Bisnis.com, JAKARTA — Ekonom menilai langkah korporasi menurunkan porsi utang luar negeri menjadi pilihan rasional di tengah situasi yang penuh ketidakpastian.
Kepala Ekonom PT Bank Permata Tbk. (BNLI) Josua Pardede menyampaikan pilihan tersebut semakin masuk akal terutama dalam kondisi tensi geopolitik, volatilitas pasar, serta tren suku bunga global yang relatif tinggi.
Kondisi tersebut mendorong perusahaan untuk mengelola risiko nilai tukar dan risiko refinancing dengan lebih konservatif.
“Mengurangi eksposur terhadap ULN juga membantu korporasi mempertahankan fleksibilitas keuangan serta mengurangi potensi beban pembayaran utang yang tinggi di tengah pelemahan rupiah,” ujarnya, dikutip pada Jumat (16/5/2025).
Mengacu data Statistik Utang Luar Negeri Indonesia (SULNI) edisi Mei 2025 yang melaporkan posisi akhir Maret atau kuartal I/2025 tercatat ULN swasta–termasuk BUMN dan swasta lainnya—senilai US$195,5 miliar yang setara dengan Rp3.238,7 miliar (kurs JISDOR akhir Maret 2025 Rp16.566 per dolar AS).
Posisi tersebut mengalami kontraksi 1,2% secara tahunan (year on year/YoY), lebih rendah dari kontraksi kuartal sebelumnya sebesar 1,6% (YoY). Kondisi tersebut menunjukkan bahwa tren turunnya porsi utang swasta telah terjadi sejak September 2024.
Baca Juga
Berdasarkan sektor ekonomi, porsi utang luar negeri paling jumbo berasal dari industri pengolahan yang mencapai US$49,28 miliar atau setara Rp816,44 triliun.
Berbeda dengan Industri Pengolahan yang terpantau terus mengalami pertumbuhan jumlah utang, sektor Pertambangan dan Penggalian justru susut dari US$31,87 miliar pada Maret 2024 menjadi US$30,65 miliar pada Maret 2025.
Sektor Pengadaan Listrik dan Gas juga mengalami penurunan jumlah ULN dari US$38 miliar pada Maret 2024 menjadi US$36,93 miliar pada Maret 2025.
Masih dalam periode yang sama, Jasa Keuangan dan Asuransi susut dari US$40,26 miliar menjadi US$38,76 miliar.
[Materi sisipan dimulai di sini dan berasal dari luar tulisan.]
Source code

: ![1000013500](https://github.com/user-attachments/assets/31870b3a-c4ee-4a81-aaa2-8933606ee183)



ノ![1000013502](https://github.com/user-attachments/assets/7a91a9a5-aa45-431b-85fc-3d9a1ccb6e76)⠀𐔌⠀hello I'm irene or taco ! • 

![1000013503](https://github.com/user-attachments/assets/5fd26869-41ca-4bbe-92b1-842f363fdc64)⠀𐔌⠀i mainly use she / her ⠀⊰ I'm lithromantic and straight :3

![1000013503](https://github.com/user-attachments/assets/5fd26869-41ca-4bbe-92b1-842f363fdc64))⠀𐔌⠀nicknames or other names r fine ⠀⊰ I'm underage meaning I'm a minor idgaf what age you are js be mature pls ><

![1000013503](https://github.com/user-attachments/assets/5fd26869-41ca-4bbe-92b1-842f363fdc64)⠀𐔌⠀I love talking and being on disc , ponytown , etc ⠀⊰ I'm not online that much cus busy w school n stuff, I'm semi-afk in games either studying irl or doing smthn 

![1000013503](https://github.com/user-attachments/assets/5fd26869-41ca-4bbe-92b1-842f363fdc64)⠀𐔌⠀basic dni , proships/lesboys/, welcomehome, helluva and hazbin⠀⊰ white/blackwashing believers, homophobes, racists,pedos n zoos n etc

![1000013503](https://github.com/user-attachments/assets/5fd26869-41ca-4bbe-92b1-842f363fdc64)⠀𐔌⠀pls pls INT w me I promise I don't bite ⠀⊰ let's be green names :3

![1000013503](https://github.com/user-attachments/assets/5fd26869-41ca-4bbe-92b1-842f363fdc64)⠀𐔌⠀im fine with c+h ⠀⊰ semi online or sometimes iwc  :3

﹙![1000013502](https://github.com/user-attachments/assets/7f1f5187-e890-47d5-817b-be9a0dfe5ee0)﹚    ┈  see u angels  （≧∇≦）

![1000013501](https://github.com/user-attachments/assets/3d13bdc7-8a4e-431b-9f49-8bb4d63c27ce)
Kemudian sektor Real Estate turut turun dari US$4,9 miliar menjadi US$3,35 miliar.
Lebih lanjut, Josua melihat kecenderungan perusahaan swasta untuk menurunkan ULN dapat mengindikasikan dua hal.
Pertama, Josua memandang adanya kemungkinan perusahaan mungkin cenderung tidak sedang dalam fase ekspansi agresif, sehingga kebutuhan pendanaan eksternal berkurang.
Kedua, perusahaan lebih memilih menggunakan instrumen domestik yang lebih stabil dari segi nilai tukar seperti obligasi korporasi domestik, pinjaman perbankan lokal, atau pembiayaan internal melalui retained earnings yang meningkat seiring dengan kinerja bisnis yang lebih hati-hati pasca pandemi.
“Hal ini menunjukkan sikap korporasi yang cenderung konservatif menghadapi tantangan ekonomi global dan domestik,” lanjutnya.